Big scary Raw SMART value, is my drive dying?!
The other week I noticed this post on superuser.com:
4295032833, now that is a big scary number! That’s a lot of timeout errors!
Does this mean this drive is bad or even dying? Then how come the normalized values seem to indicate that nothing’s wrong? Some will answer that last question by telling you, you shouldn’t rely on normalized values but on RAW values instead. So then we’d go with big scary number?
No, usually when we see huge numbers it is a vendor specific RAW value and rather than interpreting the RAW value as one, we’re actually dealing with several values that we need to ‘break up’. Some times hard drive manufacturers provide the documentation that can help us do this.
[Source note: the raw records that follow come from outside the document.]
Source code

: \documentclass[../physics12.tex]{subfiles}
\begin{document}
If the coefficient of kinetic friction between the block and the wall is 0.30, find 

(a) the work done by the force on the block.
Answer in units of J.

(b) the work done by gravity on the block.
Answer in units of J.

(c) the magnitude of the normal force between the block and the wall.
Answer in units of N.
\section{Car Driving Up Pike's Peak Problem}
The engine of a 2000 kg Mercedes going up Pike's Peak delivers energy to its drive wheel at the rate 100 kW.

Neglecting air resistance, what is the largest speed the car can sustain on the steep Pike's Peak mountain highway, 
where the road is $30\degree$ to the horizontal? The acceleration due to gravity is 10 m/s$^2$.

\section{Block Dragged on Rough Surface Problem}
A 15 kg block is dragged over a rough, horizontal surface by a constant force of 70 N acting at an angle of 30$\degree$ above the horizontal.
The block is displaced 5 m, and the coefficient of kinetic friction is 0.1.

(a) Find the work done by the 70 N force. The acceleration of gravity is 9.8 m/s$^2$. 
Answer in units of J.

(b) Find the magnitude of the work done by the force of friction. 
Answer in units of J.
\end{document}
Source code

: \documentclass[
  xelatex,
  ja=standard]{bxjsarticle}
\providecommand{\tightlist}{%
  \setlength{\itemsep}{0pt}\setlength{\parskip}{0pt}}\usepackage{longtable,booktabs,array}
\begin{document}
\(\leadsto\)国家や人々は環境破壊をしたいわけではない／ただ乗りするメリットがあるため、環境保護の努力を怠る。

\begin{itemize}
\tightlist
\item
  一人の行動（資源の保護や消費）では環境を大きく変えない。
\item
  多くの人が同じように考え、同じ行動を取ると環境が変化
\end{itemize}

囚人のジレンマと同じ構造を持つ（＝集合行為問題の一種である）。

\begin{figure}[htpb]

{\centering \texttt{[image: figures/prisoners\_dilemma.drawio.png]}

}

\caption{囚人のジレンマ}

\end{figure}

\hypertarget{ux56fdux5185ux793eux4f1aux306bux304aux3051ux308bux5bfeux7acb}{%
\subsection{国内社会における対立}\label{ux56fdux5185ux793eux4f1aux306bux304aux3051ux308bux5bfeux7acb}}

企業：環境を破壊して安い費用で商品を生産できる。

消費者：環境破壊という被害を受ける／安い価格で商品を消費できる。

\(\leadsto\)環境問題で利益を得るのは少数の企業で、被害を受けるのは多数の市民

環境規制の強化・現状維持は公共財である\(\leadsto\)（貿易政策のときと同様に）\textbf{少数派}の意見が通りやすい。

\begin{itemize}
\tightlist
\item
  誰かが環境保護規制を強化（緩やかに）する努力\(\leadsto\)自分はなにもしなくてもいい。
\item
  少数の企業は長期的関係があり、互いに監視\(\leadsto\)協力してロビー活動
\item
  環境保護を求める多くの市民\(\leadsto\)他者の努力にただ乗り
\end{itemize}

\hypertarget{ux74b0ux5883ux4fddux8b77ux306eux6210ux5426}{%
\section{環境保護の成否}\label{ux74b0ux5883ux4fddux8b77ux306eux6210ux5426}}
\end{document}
In this case we’re dealing with a Seagate drive and this document provides further info: http://t1.daumcdn.net/brunch/service/user/axm/file/zRYOdwPu3OMoKYmBOby1fEEQEbU.pdf.
What does this big scary number mean?
From the document we learn:
3.11 Attribute ID 188: Command Timeout Count
Normalized Command Timeout Count = 100 – Command Timeout Count .
This attribute tracks the number of command time outs as defined by an active command being interrupted by a HRESET and COMRESET or SRST or another command
The normalized value is only computed when the number of commands is in the range 103 to 104. The CommandCount and ErroCount are cleared when Number Of Commands reaches 104. The error count used to compute normalized value is not reported in attribute Raw value. It is reported in vendor info area of Attribute sector, bytes 474:475. If Command Timeout Count is > 99, normalize value of 1 is reported. The initial Worst Value is set to 0xFD as a special case.
Raw [1 – 0] = Total # of command timeouts, with Max hold of FFFFh
Raw [3 – 2] = Total # of commands with > 5 second completion, including those > 7.5 seconds
Raw [5 – 4] = Total # of commands with > 7.5 second completion
Decoding the huge Raw SMART value
Okay, we need that last section “Raw usage” to interpret our big scary number. We see it is not one value.
Big scary number is So 4295032833, we need to break that into 3 and for that we need to convert it to HEX. So we get HEX = 0x100010001.
It may just be me, but that looks less scary already!
We need to break this into 3 separate word values so we get 0x0001, 0x0001 and 0x0001. Using the Seagate document I then decode this as we had one time-out error, and one that took > 5 seconds to complete and one that took longer than 7.5 seconds to complete. Or in other words, we had one error that took longer than 7.5 seconds to complete.
Summarizing, big scary decimal Raw SMART value 4295032833 tells us one command timeout error that took longer than 7.5 seconds to complete occurred.
which I would not worry about too much.